§ **Assignment**:
For the entries below, count the lines that contain the word "workflow" and reply with that number only.

Plain-text document sources:
——

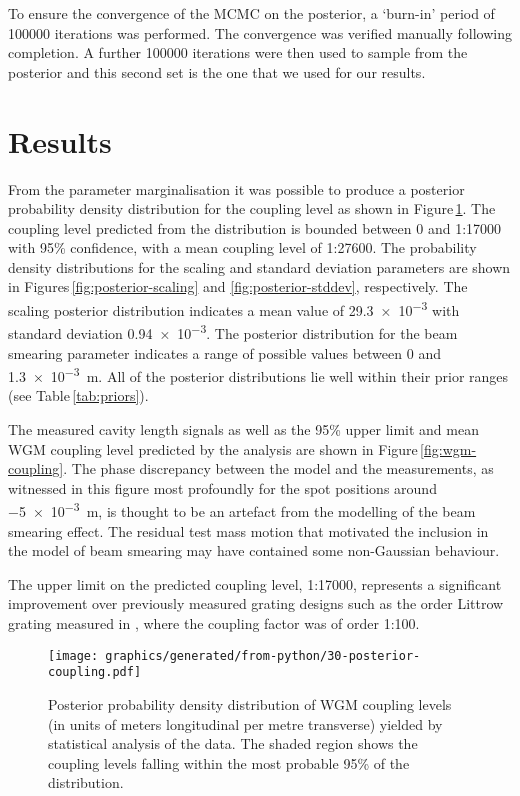 To ensure the convergence of the MCMC on the posterior, a `burn-in' period of \num{100000} iterations was performed. The convergence was verified manually following completion. A further \num{100000} iterations were then used to sample from the posterior and this second set is the one that we used for our results.

\section{Results}
\label{sec:summary}
From the parameter marginalisation it was possible to produce a posterior probability density distribution for the coupling level as shown in Figure\,\ref{fig:wgm-coupling-prob}. The coupling level predicted from the distribution is bounded between 0 and 1:17000 with 95\% confidence, with a mean coupling level of 1:27600. The probability density distributions for the scaling and standard deviation parameters are shown in Figures\,\ref{fig:posterior-scaling} and \ref{fig:posterior-stddev}, respectively. The scaling posterior distribution indicates a mean value of \num{29.3e-3} with standard deviation \num{0.94e-3}. The posterior distribution for the beam smearing parameter indicates a range of possible values between \num{0} and \SI{1.3e-3}{\meter}. All of the posterior distributions lie well within their prior ranges (see Table\,\ref{tab:priors}).

The measured cavity length signals as well as the 95\% upper limit and mean \gls{WGM} coupling level predicted by the analysis are shown in Figure\,\ref{fig:wgm-coupling}. The phase discrepancy between the model and the measurements, as witnessed in this figure most profoundly for the spot positions around \SI{-5e-3}{\meter}, is thought to be an artefact from the modelling of the beam smearing effect. The residual test mass motion that motivated the inclusion in the model of beam smearing may have contained some non-Gaussian behaviour.

The upper limit on the predicted coupling level, 1:17000, represents a significant improvement over previously measured grating designs such as the  order Littrow grating measured in \cite{Barr2011}, where the coupling factor was of order 1:100.

\begin{figure}
  \centering
  \texttt{[image: graphics/generated/from-python/30-posterior-coupling.pdf]}
  \caption{\label{fig:wgm-coupling-prob}Posterior probability density distribution of \gls{WGM} coupling levels (in units of meters longitudinal per metre transverse) yielded by statistical analysis of the data. The shaded region shows the coupling levels falling within the most probable 95\% of the distribution.}
\end{figure}

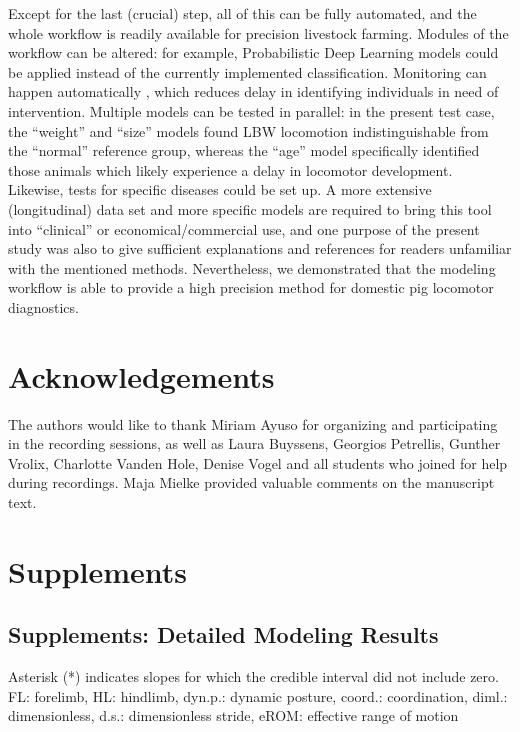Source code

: Except for the last (crucial) step, all of this can be fully automated, and the whole workflow is readily available for precision livestock farming.
Modules of the workflow can be altered: for example, Probabilistic Deep Learning models could be applied instead of the currently implemented classification.
Monitoring can happen automatically \citep[as in][]{Litten2003,Netukova2021}, which reduces delay in identifying individuals in need of intervention.
Multiple models can be tested in parallel: in the present test case, the ``weight'' and ``size'' models found LBW locomotion indistinguishable from the ``normal'' reference group, whereas the ``age'' model specifically identified those animals which likely experience a delay in locomotor development.
Likewise, tests for specific diseases could be set up.
A more extensive (longitudinal) data set and more specific models are required to bring this tool into ``clinical'' or economical/commercial use, and one purpose of the present study was also to give sufficient explanations and references for readers unfamiliar with the mentioned methods.
Nevertheless, we demonstrated that the modeling workflow is able to provide a high precision method for domestic pig locomotor diagnostics.




\FloatBarrier
\clearpage
\section{Acknowledgements}
\label{sec:org2d8bfbc}
The authors would like to thank Miriam Ayuso for organizing and participating in the recording sessions, as well as Laura Buyssens, Georgios Petrellis, Gunther Vrolix, Charlotte Vanden Hole, Denise Vogel and all students who joined for help during recordings.
Maja Mielke provided valuable comments on the manuscript text.


\FloatBarrier
\clearpage
\section{Supplements}
\label{supplements}
\subsection{Supplements: Detailed Modeling Results}
\label{supp:modelresults}
\footnotesize \setlength\extrarowheight{0pt} 
Asterisk (*) indicates slopes for which the credible interval did not include zero. FL: forelimb, HL: hindlimb, dyn.p.: dynamic posture, coord.: coordination, diml.: dimensionless, d.s.: dimensionless stride, eROM: effective range of motion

——

§ **Written answer**:
3